O Departamento do Tesouro dos Estados Unidos intensificou a vigilância sobre o sistema financeiro brasileiro. Em comunicado recente, o Escritório de Controle de Ativos Estrangeiros (Ofac) questionou diretamente os bancos que atuam no Brasil sobre as medidas adotadas para assegurar o cumprimento das sanções impostas ao ministro do Supremo Tribunal Federal (STF), Alexandre de Moraes.
Pressão internacional e sanções em vigor
As sanções aplicadas contra Moraes foram definidas em julho, com base na Lei Magnitsky, ferramenta da política externa norte-americana usada contra autoridades acusadas de violações de direitos humanos. Entre as acusações estão a perseguição a opositores e a determinação de prisões consideradas arbitrárias.
Com a inclusão do magistrado na lista de pessoas sancionadas, seus bens nos EUA foram automaticamente bloqueados, além da proibição de transações com empresas ou instituições financeiras norte-americanas.
Impactos sobre o sistema financeiro brasileiro
O aviso do Tesouro norte-americano serve como alerta principalmente para os bancos brasileiros com operações ligadas ao mercado dos EUA. A exigência é clara: comprovar quais ações foram tomadas para impedir que Moraes utilize o sistema financeiro internacional, inclusive em operações corriqueiras, como cartões de crédito das bandeiras Visa e Mastercard.

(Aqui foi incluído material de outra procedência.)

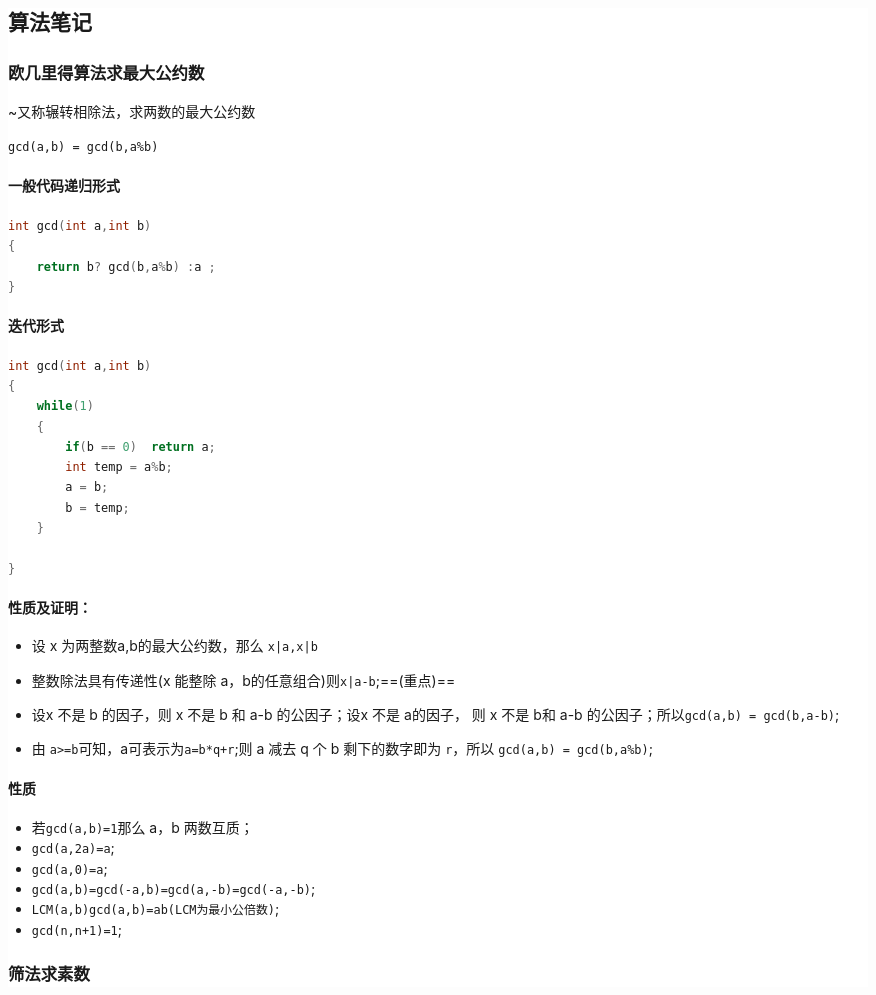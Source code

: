 ## 算法笔记



### 欧几里得算法求最大公约数

~又称辗转相除法，求两数的最大公约数

`gcd(a,b) = gcd(b,a%b)`

#### 一般代码递归形式

```c
int gcd(int a,int b)
{
	return b? gcd(b,a%b) :a ;
}
```

#### 迭代形式

```c
int gcd(int a,int b)
{    
	while(1)
	{
		if(b == 0)  return a;
		int temp = a%b;
		a = b;
		b = temp;
	}
	
}

```

#### 性质及证明：

- 设 x 为两整数a,b的最大公约数，那么 `x|a,x|b`
- 整数除法具有传递性(x 能整除 a，b的任意组合)则`x|a-b`;==(重点)==
- 设x 不是 b 的因子，则 x 不是 b 和 a-b 的公因子；设x 不是 a的因子， 则 x 不是 b和 a-b 的公因子；所以`gcd(a,b) = gcd(b,a-b)`;

- 由 `a>=b`可知，a可表示为`a=b*q+r`;则 a 减去 q 个 b 剩下的数字即为 `r`，所以 `gcd(a,b) = gcd(b,a%b)`;

#### 性质

- 若`gcd(a,b)=1`那么 a，b 两数互质；
- `gcd(a,2a)=a`;
- `gcd(a,0)=a`;
- `gcd(a,b)=gcd(-a,b)=gcd(a,-b)=gcd(-a,-b)`;
- `LCM(a,b)gcd(a,b)=ab(LCM为最小公倍数)`;
- `gcd(n,n+1)=1`;

### 筛法求素数
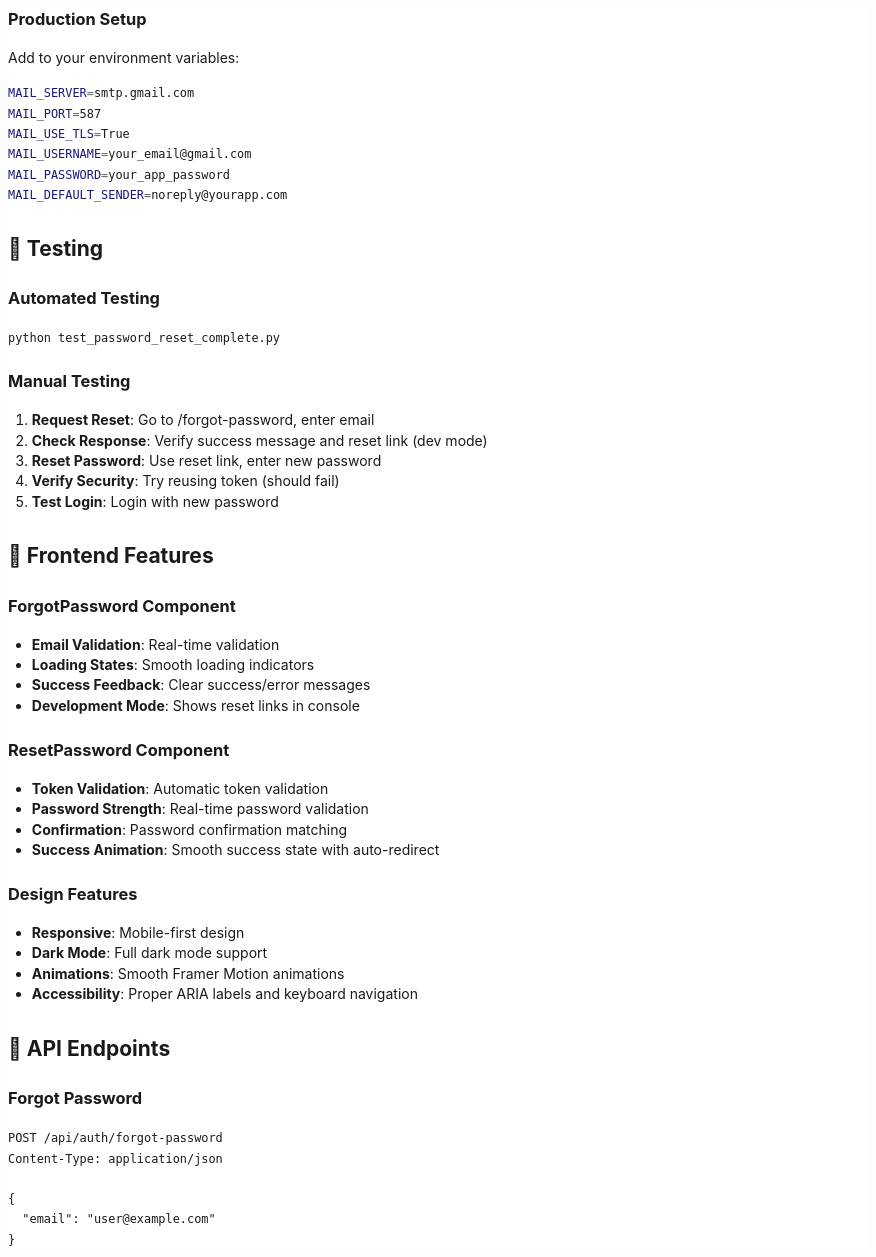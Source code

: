 ### Production Setup
Add to your environment variables:
```bash
MAIL_SERVER=smtp.gmail.com
MAIL_PORT=587
MAIL_USE_TLS=True
MAIL_USERNAME=your_email@gmail.com
MAIL_PASSWORD=your_app_password
MAIL_DEFAULT_SENDER=noreply@yourapp.com
```

## 🧪 Testing

### Automated Testing
```bash
python test_password_reset_complete.py
```

### Manual Testing
1. **Request Reset**: Go to /forgot-password, enter email
2. **Check Response**: Verify success message and reset link (dev mode)
3. **Reset Password**: Use reset link, enter new password
4. **Verify Security**: Try reusing token (should fail)
5. **Test Login**: Login with new password

## 🎨 Frontend Features

### ForgotPassword Component
- **Email Validation**: Real-time validation
- **Loading States**: Smooth loading indicators
- **Success Feedback**: Clear success/error messages
- **Development Mode**: Shows reset links in console

### ResetPassword Component
- **Token Validation**: Automatic token validation
- **Password Strength**: Real-time password validation
- **Confirmation**: Password confirmation matching
- **Success Animation**: Smooth success state with auto-redirect

### Design Features
- **Responsive**: Mobile-first design
- **Dark Mode**: Full dark mode support
- **Animations**: Smooth Framer Motion animations
- **Accessibility**: Proper ARIA labels and keyboard navigation

## 🔄 API Endpoints

### Forgot Password
```http
POST /api/auth/forgot-password
Content-Type: application/json

{
  "email": "user@example.com"
}
```
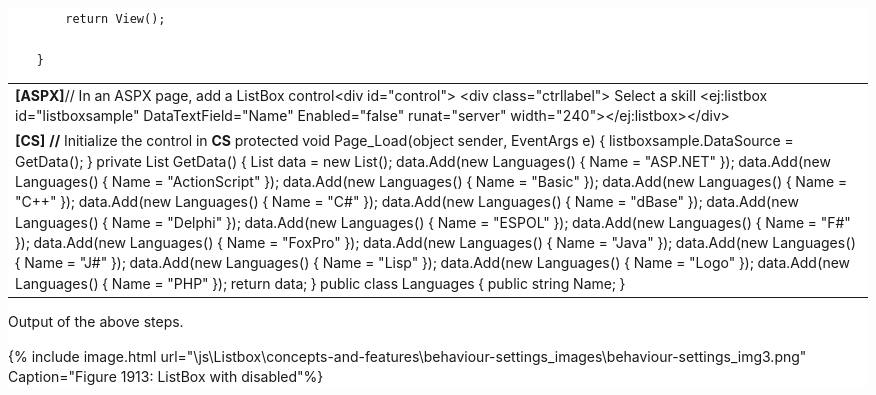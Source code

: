             return View();

        }



<table>
<tr>
<td>
<b>[ASPX]</b>// In an ASPX page, add a ListBox control&lt;div id="control"&gt;    &lt;div class="ctrllabel"&gt;        Select a skill</div>    &lt;ej:listbox id="listboxsample" DataTextField="Name" Enabled="false" runat="server" width="240"&gt;&lt;/ej:listbox&gt;&lt;/div&gt;</td></tr>
<tr>
<td>
<b>[CS] </b><b>// </b>Initialize the control in <b>CS</b>        protected void Page_Load(object sender, EventArgs e)        {            listboxsample.DataSource = GetData();        }        private List<Languages> GetData()        {            List<Languages> data = new List<Languages>();            data.Add(new Languages() { Name = "ASP.NET" });            data.Add(new Languages() { Name = "ActionScript" });            data.Add(new Languages() { Name = "Basic" });            data.Add(new Languages() { Name = "C++" });            data.Add(new Languages() { Name = "C#" });            data.Add(new Languages() { Name = "dBase" });            data.Add(new Languages() { Name = "Delphi" });            data.Add(new Languages() { Name = "ESPOL" });            data.Add(new Languages() { Name = "F#" });            data.Add(new Languages() { Name = "FoxPro" });            data.Add(new Languages() { Name = "Java" });            data.Add(new Languages() { Name = "J#" });            data.Add(new Languages() { Name = "Lisp" });            data.Add(new Languages() { Name = "Logo" });            data.Add(new Languages() { Name = "PHP" });            return data;        }        public class Languages        {            public string Name;        }</td></tr>
</table>


Output of the above steps.


{% include image.html url="\js\Listbox\concepts-and-features\behaviour-settings_images\behaviour-settings_img3.png" Caption="Figure 1913: ListBox with disabled"%}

O descumprimento pode acarretar sanções secundárias, desde multas milionárias até restrições contra executivos de instituições financeiras que não seguirem as determinações.
Reações políticas e articulações em Washington
A ofensiva acontece em meio ao julgamento do ex-presidente Jair Bolsonaro no STF. Aliados do ex-chefe do Executivo, como o deputado Eduardo Bolsonaro (PL-SP) e o jornalista Paulo Figueiredo, intensificaram contatos em Washington. Eles se reuniram recentemente com o secretário do Tesouro, Scott Bessent, para afirmar que os bancos brasileiros não estariam aplicando integralmente as sanções contra Moraes.
Fontes ligadas a Bolsonaro acreditam que outros membros do Judiciário e do Executivo também possam entrar no radar norte-americano. Nos bastidores, já se discute a possibilidade de ampliar punições, incluindo novas restrições de vistos e sanções econômicas mais duras.
Consequências já observadas e possíveis desdobramentos
Os efeitos da pressão começaram a aparecer. Pelo menos um banco brasileiro já bloqueou um cartão de crédito do ministro e, como alternativa, ofereceu um cartão nacional da bandeira Elo.
Além disso, Washington já suspendeu vistos de entrada para Moraes, outros sete ministros do STF e o Procurador-Geral da República, Paulo Gonet. Em um gesto visto como retaliação política, os EUA também cancelaram os vistos da esposa e da filha do ministro da Saúde, Alexandre Padilha.
A tendência é de escalada nas tensões. Caso novas medidas sejam adotadas, o Brasil pode enfrentar impactos diretos no comércio exterior, com risco até de perder benefícios tarifários concedidos pelos EUA.